記者会見で謝罪する、近鉄の高浦仁史鉄道本部大阪統括部長(左)ら=29日午後、大阪市北区
 記者会見で謝罪する、近鉄の高浦仁史鉄道本部大阪統括部長(左)ら=29日午後、大阪市北区

 29日午前5時15分ごろ、近鉄京都線京都駅を出発した直後の橿原神宮前行き普通電車(4両編成)が脱線した。乗客約30人にけがはなく、係員が誘導し徒歩で移動した。運輸安全委員会は同日、鉄道事故調査官2人を派遣した。

 近鉄によると、ホームを出て約120メートル走行し、駅構内の分岐器を時速約20キロで通過した際、運転士が後ろから引っ張られるような違和感を覚えて停車した。2両目後方と3両目前方の車軸計4本が右側に脱線していた。分岐器は始発前の点検で異常がなく、事故後に確認した記録でも正常に動作していたとしている。

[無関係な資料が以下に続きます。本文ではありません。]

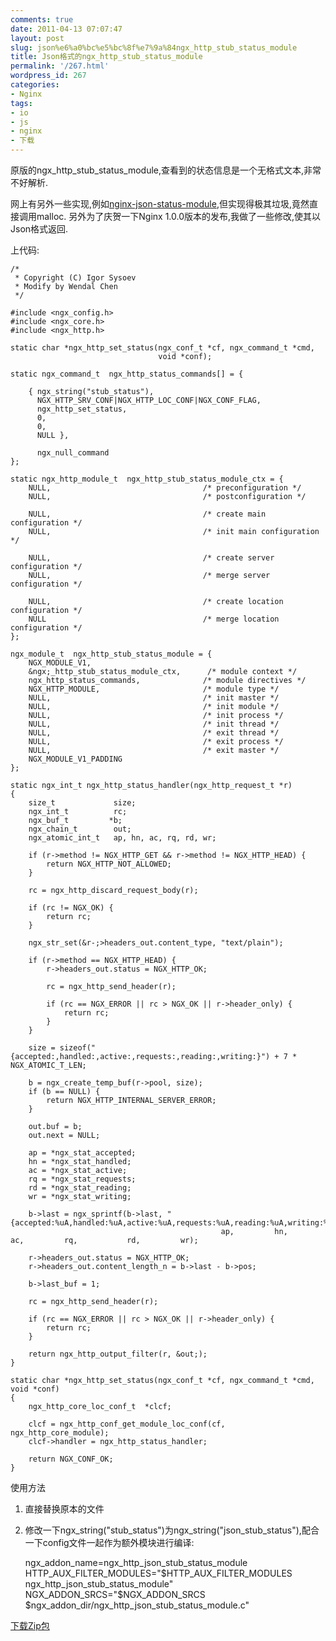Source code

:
 ```yaml
---
comments: true
date: 2011-04-13 07:07:47
layout: post
slug: json%e6%a0%bc%e5%bc%8f%e7%9a%84ngx_http_stub_status_module
title: Json格式的ngx_http_stub_status_module
permalink: '/267.html'
wordpress_id: 267
categories:
- Nginx
tags:
- io
- js
- nginx
- 下载
---
```


原版的ngx_http_stub_status_module,查看到的状态信息是一个无格式文本,非常不好解析.

网上有另外一些实现,例如[nginx-json-status-module](https://github.com/drmingdrmer/nginx-json-status-module),但实现得极其垃圾,竟然直接调用malloc. 另外为了庆贺一下Nginx 1.0.0版本的发布,我做了一些修改,使其以Json格式返回.

上代码:

    /*
     * Copyright (C) Igor Sysoev
     * Modify by Wendal Chen
     */
    
    #include <ngx_config.h>
    #include <ngx_core.h>
    #include <ngx_http.h>
    
    static char *ngx_http_set_status(ngx_conf_t *cf, ngx_command_t *cmd,
                                     void *conf);
    
    static ngx_command_t  ngx_http_status_commands[] = {
    
        { ngx_string("stub_status"),
          NGX_HTTP_SRV_CONF|NGX_HTTP_LOC_CONF|NGX_CONF_FLAG,
          ngx_http_set_status,
          0,
          0,
          NULL },
    
          ngx_null_command
    };
    
    static ngx_http_module_t  ngx_http_stub_status_module_ctx = {
        NULL,                                  /* preconfiguration */
        NULL,                                  /* postconfiguration */
    
        NULL,                                  /* create main configuration */
        NULL,                                  /* init main configuration */
    
        NULL,                                  /* create server configuration */
        NULL,                                  /* merge server configuration */
    
        NULL,                                  /* create location configuration */
        NULL                                   /* merge location configuration */
    };
    
    ngx_module_t  ngx_http_stub_status_module = {
        NGX_MODULE_V1,
        &ngx;_http_stub_status_module_ctx,      /* module context */
        ngx_http_status_commands,              /* module directives */
        NGX_HTTP_MODULE,                       /* module type */
        NULL,                                  /* init master */
        NULL,                                  /* init module */
        NULL,                                  /* init process */
        NULL,                                  /* init thread */
        NULL,                                  /* exit thread */
        NULL,                                  /* exit process */
        NULL,                                  /* exit master */
        NGX_MODULE_V1_PADDING
    };
    
    static ngx_int_t ngx_http_status_handler(ngx_http_request_t *r)
    {
        size_t             size;
        ngx_int_t          rc;
        ngx_buf_t         *b;
        ngx_chain_t        out;
        ngx_atomic_int_t   ap, hn, ac, rq, rd, wr;
    
        if (r->method != NGX_HTTP_GET && r->method != NGX_HTTP_HEAD) {
            return NGX_HTTP_NOT_ALLOWED;
        }
    
        rc = ngx_http_discard_request_body(r);
    
        if (rc != NGX_OK) {
            return rc;
        }
    
        ngx_str_set(&r-;>headers_out.content_type, "text/plain");
    
        if (r->method == NGX_HTTP_HEAD) {
            r->headers_out.status = NGX_HTTP_OK;
    
            rc = ngx_http_send_header(r);
    
            if (rc == NGX_ERROR || rc > NGX_OK || r->header_only) {
                return rc;
            }
        }
    
        size = sizeof("{accepted:,handled:,active:,requests:,reading:,writing:}") + 7 * NGX_ATOMIC_T_LEN;
    
        b = ngx_create_temp_buf(r->pool, size);
        if (b == NULL) {
            return NGX_HTTP_INTERNAL_SERVER_ERROR;
        }
    
        out.buf = b;
        out.next = NULL;
    
        ap = *ngx_stat_accepted;
        hn = *ngx_stat_handled;
        ac = *ngx_stat_active;
        rq = *ngx_stat_requests;
        rd = *ngx_stat_reading;
        wr = *ngx_stat_writing;
    
        b->last = ngx_sprintf(b->last, "{accepted:%uA,handled:%uA,active:%uA,requests:%uA,reading:%uA,writing:%uA}", 
                                                   ap,         hn,        ac,         rq,           rd,         wr);
    
        r->headers_out.status = NGX_HTTP_OK;
        r->headers_out.content_length_n = b->last - b->pos;
    
        b->last_buf = 1;
    
        rc = ngx_http_send_header(r);
    
        if (rc == NGX_ERROR || rc > NGX_OK || r->header_only) {
            return rc;
        }
    
        return ngx_http_output_filter(r, &out;);
    }
    
    static char *ngx_http_set_status(ngx_conf_t *cf, ngx_command_t *cmd, void *conf)
    {
        ngx_http_core_loc_conf_t  *clcf;
    
        clcf = ngx_http_conf_get_module_loc_conf(cf, ngx_http_core_module);
        clcf->handler = ngx_http_status_handler;
    
        return NGX_CONF_OK;
    }
    
使用方法
1. 直接替换原本的文件
2. 修改一下ngx_string("stub_status")为ngx_string("json_stub_status"),配合一下config文件一起作为额外模块进行编译:

    ngx_addon_name=ngx_http_json_stub_status_module
    HTTP_AUX_FILTER_MODULES="$HTTP_AUX_FILTER_MODULES ngx_http_json_stub_status_module"
    NGX_ADDON_SRCS="$NGX_ADDON_SRCS $ngx_addon_dir/ngx_http_json_stub_status_module.c"
    
[下载Zip包](https://docs.google.com/leaf?id=0B8hUXYDeoy_hMDJjYmUzNTktMTQyNi00MzdjLTk0YzYtMDcxYzY1NWU2MDA2)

 電車は京都駅の始発で、車両は2024年導入の新型車「8A系」だった。京都線は京都-上鳥羽口間の上下線で運転を見合わせ、他の区間も一部のダイヤが乱れた。復旧のめどは立っていない。

 近鉄の高浦仁史鉄道本部大阪統括部長は大阪市内で記者会見し「深くおわび申し上げる。一刻も早く原因を究明し、再発防止に努める」と謝罪した。

 車両は高架上で止まり、連結部分が横にずれていた。